March, 2021 | Capstone Project for Microcontrollers and Applications course in SY BTech.
CovPrev - Autonomous COVID-19 Symptom Testing And Sanitization Unit
- Introduction
- System Overview
- Data Management and Quasar VueJS App
- Hardware Demonstration
- Group Details
In the unprecedented times of the COVID-19 pandemic, we all have found social distancing, regular temperature checks and sanitization to be quintessential in order to break the cycle. We recognized this problem and aimed to create a lost cost easily replicable unit based on an Arduino Uno and an ESP8266 Module.
The primary symptoms a COVID-19 patient shows is a high body temperature and a low SpO₂ level in the blood. These are easily measurable parameters using the appropriate sensors. Based on this knowledge, we worked on CovPrev, a device which can be deployed at the entrance of malls, hospitals, offices and other high footfall public places. It is a four subsystem device consisting of:
- Sanitization Spray
- Thermometer and Pulse Oximeter Sensors
- Data Storage, Analysis and Accessibility Through Cross Platform App
My individual contribution to the project was in primarily part three, the data subsystem.

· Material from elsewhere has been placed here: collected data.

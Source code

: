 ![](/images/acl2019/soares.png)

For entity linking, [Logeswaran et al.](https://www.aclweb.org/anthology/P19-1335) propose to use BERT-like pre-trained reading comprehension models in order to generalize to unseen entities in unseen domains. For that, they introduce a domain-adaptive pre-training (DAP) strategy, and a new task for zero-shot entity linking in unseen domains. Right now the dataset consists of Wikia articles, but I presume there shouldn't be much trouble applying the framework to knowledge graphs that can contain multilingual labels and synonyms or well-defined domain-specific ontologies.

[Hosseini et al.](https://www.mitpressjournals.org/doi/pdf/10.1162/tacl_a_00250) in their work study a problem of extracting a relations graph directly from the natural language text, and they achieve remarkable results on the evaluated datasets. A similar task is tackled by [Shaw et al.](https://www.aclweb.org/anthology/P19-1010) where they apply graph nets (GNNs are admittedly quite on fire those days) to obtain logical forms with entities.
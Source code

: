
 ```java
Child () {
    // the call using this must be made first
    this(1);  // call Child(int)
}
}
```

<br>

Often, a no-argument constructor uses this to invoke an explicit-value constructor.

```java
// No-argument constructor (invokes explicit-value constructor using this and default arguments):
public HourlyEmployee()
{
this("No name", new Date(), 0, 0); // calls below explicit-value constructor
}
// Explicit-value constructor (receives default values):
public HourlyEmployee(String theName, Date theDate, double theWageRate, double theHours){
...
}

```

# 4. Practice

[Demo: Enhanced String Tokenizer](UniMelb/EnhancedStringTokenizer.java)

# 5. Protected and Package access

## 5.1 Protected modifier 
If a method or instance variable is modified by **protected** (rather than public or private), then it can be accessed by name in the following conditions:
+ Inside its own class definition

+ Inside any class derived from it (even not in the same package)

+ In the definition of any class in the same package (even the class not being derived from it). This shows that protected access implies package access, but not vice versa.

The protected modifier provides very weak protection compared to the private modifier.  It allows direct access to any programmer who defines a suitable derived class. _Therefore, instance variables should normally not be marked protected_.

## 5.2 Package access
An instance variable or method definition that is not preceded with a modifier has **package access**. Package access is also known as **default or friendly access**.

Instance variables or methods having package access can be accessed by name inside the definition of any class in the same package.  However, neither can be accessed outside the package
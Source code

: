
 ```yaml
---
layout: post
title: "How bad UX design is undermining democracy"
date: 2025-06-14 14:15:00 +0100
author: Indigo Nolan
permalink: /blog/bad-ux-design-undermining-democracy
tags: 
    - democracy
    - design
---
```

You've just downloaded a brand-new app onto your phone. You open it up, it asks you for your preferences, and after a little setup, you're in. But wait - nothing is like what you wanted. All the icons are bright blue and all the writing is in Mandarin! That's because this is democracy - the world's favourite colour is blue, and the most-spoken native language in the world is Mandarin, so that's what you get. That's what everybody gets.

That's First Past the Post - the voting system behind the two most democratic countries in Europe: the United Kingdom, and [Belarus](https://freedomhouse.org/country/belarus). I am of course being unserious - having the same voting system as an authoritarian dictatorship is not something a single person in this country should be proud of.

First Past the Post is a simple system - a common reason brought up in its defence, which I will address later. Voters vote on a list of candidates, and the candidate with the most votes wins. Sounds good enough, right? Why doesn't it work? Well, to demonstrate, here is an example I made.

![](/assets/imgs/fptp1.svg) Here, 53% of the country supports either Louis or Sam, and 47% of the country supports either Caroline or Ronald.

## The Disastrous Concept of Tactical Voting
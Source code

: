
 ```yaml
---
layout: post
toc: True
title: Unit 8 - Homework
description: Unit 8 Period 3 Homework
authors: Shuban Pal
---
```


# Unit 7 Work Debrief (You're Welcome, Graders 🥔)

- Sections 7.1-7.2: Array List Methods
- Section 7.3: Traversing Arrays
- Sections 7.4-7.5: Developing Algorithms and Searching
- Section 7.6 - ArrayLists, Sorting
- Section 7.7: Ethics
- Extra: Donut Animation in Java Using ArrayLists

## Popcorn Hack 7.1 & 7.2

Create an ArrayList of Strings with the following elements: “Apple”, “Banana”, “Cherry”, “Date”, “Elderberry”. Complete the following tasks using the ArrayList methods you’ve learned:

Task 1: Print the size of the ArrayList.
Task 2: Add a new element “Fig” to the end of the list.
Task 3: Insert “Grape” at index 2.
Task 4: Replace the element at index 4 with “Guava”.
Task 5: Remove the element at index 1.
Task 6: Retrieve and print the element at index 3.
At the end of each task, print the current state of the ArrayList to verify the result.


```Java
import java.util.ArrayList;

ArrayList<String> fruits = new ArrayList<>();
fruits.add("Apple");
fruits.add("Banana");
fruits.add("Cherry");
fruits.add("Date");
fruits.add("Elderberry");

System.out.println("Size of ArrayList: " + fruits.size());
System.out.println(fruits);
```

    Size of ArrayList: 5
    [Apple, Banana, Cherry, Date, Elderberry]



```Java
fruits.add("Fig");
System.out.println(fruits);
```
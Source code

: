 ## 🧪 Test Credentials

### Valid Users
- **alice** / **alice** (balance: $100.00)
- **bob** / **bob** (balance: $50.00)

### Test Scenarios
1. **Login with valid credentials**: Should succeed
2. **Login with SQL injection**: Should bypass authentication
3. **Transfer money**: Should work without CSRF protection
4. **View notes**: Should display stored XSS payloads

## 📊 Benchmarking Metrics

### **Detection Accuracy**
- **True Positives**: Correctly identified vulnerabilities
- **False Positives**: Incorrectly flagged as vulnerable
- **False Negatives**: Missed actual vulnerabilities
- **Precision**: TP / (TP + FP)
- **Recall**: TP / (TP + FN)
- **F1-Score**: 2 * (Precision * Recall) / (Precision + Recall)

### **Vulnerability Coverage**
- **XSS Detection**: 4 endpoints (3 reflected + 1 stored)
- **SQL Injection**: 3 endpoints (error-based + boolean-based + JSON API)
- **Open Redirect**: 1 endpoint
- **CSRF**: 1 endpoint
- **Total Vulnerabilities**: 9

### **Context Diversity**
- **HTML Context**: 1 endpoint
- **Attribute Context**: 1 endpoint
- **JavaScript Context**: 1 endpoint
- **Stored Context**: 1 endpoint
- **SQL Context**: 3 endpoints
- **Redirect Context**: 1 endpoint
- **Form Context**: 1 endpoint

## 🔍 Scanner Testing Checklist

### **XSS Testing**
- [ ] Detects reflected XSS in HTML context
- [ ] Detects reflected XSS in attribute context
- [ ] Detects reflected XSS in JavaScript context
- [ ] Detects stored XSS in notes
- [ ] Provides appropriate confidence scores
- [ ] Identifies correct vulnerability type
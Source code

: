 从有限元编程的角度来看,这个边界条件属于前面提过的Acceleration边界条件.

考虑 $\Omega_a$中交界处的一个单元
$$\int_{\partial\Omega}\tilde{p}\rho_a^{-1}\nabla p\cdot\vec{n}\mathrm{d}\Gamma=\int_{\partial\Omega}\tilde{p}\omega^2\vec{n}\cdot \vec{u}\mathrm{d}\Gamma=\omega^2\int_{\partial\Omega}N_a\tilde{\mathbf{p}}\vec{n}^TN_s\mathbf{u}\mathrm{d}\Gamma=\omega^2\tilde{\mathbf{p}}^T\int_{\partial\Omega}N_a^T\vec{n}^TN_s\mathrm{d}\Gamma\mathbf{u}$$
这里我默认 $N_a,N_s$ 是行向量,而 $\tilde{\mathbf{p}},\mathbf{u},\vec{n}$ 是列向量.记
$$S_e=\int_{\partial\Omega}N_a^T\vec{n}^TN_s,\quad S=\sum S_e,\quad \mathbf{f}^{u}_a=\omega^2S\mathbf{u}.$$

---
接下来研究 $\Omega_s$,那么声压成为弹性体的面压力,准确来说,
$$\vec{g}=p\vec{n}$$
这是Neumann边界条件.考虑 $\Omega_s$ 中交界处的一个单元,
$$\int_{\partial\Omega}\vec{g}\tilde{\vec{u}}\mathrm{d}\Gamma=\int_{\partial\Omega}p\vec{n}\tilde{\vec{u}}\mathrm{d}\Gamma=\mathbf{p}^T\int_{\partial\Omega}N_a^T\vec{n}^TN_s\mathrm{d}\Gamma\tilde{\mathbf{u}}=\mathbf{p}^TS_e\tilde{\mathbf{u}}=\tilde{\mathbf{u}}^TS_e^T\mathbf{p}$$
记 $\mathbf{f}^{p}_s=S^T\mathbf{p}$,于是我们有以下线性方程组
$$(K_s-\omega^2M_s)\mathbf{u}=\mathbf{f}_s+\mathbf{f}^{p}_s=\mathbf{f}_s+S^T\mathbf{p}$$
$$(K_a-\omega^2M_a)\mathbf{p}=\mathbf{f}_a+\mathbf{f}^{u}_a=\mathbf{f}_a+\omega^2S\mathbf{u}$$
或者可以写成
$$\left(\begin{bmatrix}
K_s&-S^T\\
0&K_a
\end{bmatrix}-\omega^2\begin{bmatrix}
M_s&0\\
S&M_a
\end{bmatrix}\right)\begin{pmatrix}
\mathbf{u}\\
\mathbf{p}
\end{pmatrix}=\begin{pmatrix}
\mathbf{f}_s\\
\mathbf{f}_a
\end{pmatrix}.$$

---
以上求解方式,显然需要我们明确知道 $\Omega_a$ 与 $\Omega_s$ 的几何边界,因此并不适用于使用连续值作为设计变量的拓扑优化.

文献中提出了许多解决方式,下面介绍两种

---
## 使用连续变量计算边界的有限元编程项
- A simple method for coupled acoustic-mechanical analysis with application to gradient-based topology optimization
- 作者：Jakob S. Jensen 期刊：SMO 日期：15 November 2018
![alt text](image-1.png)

The system's main function is to provide cheap accurate multifunctionality which can be deployed at various locations easily. When a user approaches the device, an IR triggered sanitizer spray ensures hygiene in the process. Then, the user is prompted to place their index finger on a sensor assembly equipped with a MAX30100 Pulse Oximeter and Heart-Rate Sensor and a MLX90614 Infra Red Thermometer, which are interfaced to an Arduino Uno development board. The user's temperature and oxygen level are taken, and if the values are in a given range, then the user is allowed to proceed into the building or room. If the readings aren't in the range, the user is notified so using a buzzer and LEDs. The data taken from the sensors interfaced to the Arduino Uno are sent to a ESP-8266 NodeMCU module via serial communication. This module then stores the data either online on the Firebase Realtime Database or offline on a microSD card based on the internet connection availability.
This subsystem was my primary responsibility and contribution to the project.
To fulfill my purposes, I chose to use the cheap and readily available ESP-8266 NodeMCU development board with a built-in Wi-Fi module for internet connectivity. The data was stored and sent to the cloud for easy user access.
For storing the incoming sensor data from the Arduino Uno, I created two channels - online and offline storage:
- Online Storage: In the presence of a connection to the internet, the data was sent to a Google Firebase Realtime Database. This was chosen because of the low latency and cross-platform API availability. The sensor data was stored in the database by using the APIs provided using the Firebase-ESP8266 library.
- Offline Storage: To facilitate the storage of data even in the absence of a stable internet connection, I interfaced a microSD card to the ESP8266 using a HW-125 card reader. Whenever the internet connection resumed, the offline data is synced to online database.
To make the data easily accessible, I built an app on the VueJS Quasar Framework . On a high-level, the app has the following features:
- Tabular Data Overview: All the data uploaded to the Firebase database is displayed reverse chronologically in a tabular fashion on the home screen of the app. The data is retrieved from the database using the provided Firebase JavaScript SDK.
- Graphical Analytics: To analyze data trends with more ease, the home screen also contains graphical representations of all the datasets individually. This was executed using the ApexCharts.js library.
- Device Online/Offline Status (KeepAlive System): The ESP8266 sends a KeepAlive message to Firebase every 5 seconds when the device is online. It is immediately reflected in the app as well. If the device misses 3 such KeepAlive pings, the device status changes to offline.
- View Device Sensor Health: If a particular sensor malfunctions on the Arduino Uno, the ESP8266 updates the database about the sensor error for the user to check.
- Update Acceptable Sensor Reading Parameters: Through the app, users are able to change the acceptable values of the on-board sensors which decide whether a given user is within the acceptable SpO₂ and temperature ranges.
- View Basic Overview of Project: A page including the project details, links and references is also added to the app.
The hardware required was implemented in a makeshift manner as a proof of concept for the evaluation of the project. An unnarrated video demonstration has been documented. The presentation slides of this project are also made available.
This project was created by a group of 5 students: Kushagra Shrivastava, Shubham Mujumdar, Esha Dorle, Ishita Rathor and myself - all second year students in the Electronics and Telecommunications Department at College of Engineering, Pune.